(Dataset entries)
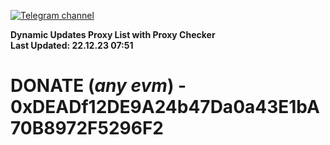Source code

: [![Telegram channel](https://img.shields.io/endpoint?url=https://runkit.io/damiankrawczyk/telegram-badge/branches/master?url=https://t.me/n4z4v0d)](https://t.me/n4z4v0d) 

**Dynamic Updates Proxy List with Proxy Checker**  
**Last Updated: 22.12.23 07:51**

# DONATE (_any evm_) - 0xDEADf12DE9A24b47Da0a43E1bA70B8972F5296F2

* * *

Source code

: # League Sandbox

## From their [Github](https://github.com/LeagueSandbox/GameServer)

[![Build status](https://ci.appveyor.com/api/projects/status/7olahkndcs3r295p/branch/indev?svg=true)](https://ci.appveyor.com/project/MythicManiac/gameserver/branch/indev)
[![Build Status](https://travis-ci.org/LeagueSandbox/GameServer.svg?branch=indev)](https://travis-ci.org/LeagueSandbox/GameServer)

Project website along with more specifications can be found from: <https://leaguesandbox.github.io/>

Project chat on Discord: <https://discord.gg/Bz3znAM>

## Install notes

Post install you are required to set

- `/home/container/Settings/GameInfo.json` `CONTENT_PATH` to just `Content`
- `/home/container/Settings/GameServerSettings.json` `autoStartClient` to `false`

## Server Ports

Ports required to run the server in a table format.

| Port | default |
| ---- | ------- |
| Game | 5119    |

...

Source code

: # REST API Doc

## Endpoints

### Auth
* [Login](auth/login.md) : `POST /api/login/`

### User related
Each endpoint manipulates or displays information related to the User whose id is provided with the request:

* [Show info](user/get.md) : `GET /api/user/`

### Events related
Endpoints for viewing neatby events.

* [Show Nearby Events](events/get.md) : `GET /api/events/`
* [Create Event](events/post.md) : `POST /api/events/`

#### [EXERCISE]
Starting at the line that has "## Install notes" and ending at the line that has "Port | default |", please write out the lines above exactly, leaving out all others.

#### [REPLY]
## Install notes

Post install you are required to set

- `/home/container/Settings/GameInfo.json` `CONTENT_PATH` to just `Content`
- `/home/container/Settings/GameServerSettings.json` `autoStartClient` to `false`

## Server Ports

Ports required to run the server in a table format.

| Port | default |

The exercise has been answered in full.